● Task instructions: Your answer should consist only of the lines below from the one with "<p>This is an" through the one with "data, validation) of", copied exactly.
══ Information shown ══
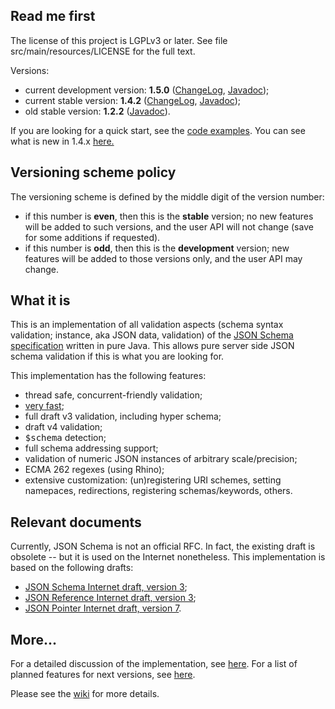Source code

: <h2>Read me first</h2>

<p>The license of this project is LGPLv3 or later. See file src/main/resources/LICENSE for the full
text.</p>

<p>Versions:</p>

<ul>
    <li>current development version: <b>1.5.0</b> (<a
    href="https://github.com/fge/json-schema-validator/wiki/ChangeLog.devel">ChangeLog</a>, <a
    href="http://fge.github.com/json-schema-validator/devel/index.html">Javadoc</a>);</li>
    <li>current stable version: <b>1.4.2</b> (<a
    href="https://github.com/fge/json-schema-validator/wiki/ChangeLog.stable">ChangeLog</a>, <a
    href="http://fge.github.com/json-schema-validator/stable/index.html">Javadoc</a>);</li>
    <li>old stable version: <b>1.2.2</b> (<a
    href="http://fge.github.com/json-schema-validator/old/index.html">Javadoc</a>).</li>
</ul>

<p>If you are looking for a quick start, see the <a
href="http://fge.github.com/json-schema-validator/stable/index.html?org/eel/kitchen/jsonschema/examples/package-summary.html">code
examples</a>. You can see what is new in 1.4.x <a
href="https://github.com/fge/json-schema-validator/wiki/What's-new">here.</a></p>

<h2>Versioning scheme policy</h2>

<p>The versioning scheme is defined by the middle digit of the version number:</p>

* if this number is <b>even</b>, then this is the <b>stable</b> version; no new features will be
  added to such versions, and the user API will not change (save for some additions if requested).
* if this number is <b>odd</b>, then this is the <b>development</b> version; new features will be
  added to those versions only, and the user API may change.

<h2>What it is</h2>

<p>This is an implementation of all validation aspects (schema syntax validation; instance, aka JSON
data, validation) of the <a href="https://github.com/json-schema/json-schema">JSON Schema
specification</a> written in pure Java. This allows pure server side JSON schema validation if this
is what you are looking for.<p>

<p>This implementation has the following features:</p>

* thread safe, concurrent-friendly validation;
* <a href="https://github.com/fge/json-schema-validator/wiki/Performance">very
  fast</a>;
* full draft v3 validation, including hyper schema;
* draft v4 validation;
* <tt>$schema</tt> detection;
* full schema addressing support;
* validation of numeric JSON instances of arbitrary scale/precision;
* ECMA 262 regexes (using Rhino);
* extensive customization: (un)registering URI schemes, setting namepaces, redirections, registering
  schemas/keywords, others.

<h2>Relevant documents</h2>

<p>Currently, JSON Schema is not an official RFC. In fact, the existing draft is obsolete -- but it
is used on the Internet nonetheless. This implementation is based on the following drafts:</p>

* <a href="http://tools.ietf.org/html/draft-zyp-json-schema-03">JSON Schema Internet draft, version
  3</a>;
* <a href="http://tools.ietf.org/html/draft-pbryan-zyp-json-ref-03">JSON Reference Internet draft,
  version 3</a>;
* <a href="http://tools.ietf.org/html/draft-ietf-appsawg-json-pointer-07">JSON Pointer Internet
  draft, version 7</a>.

<h2>More...</h2>

<p>For a detailed discussion of the implementation, see <a
href="https://github.com/fge/json-schema-validator/wiki/Status">here</a>. For a list of planned
features for next versions, see <a
href="https://github.com/fge/json-schema-validator/wiki/Roadmap">here</a>.

Please see the <a href="https://github.com/fge/json-schema-validator/wiki/">wiki</a> for more
details.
═══
● Result:
<p>This is an implementation of all validation aspects (schema syntax validation; instance, aka JSON
data, validation) of the <a href="https://github.com/json-schema/json-schema">JSON Schema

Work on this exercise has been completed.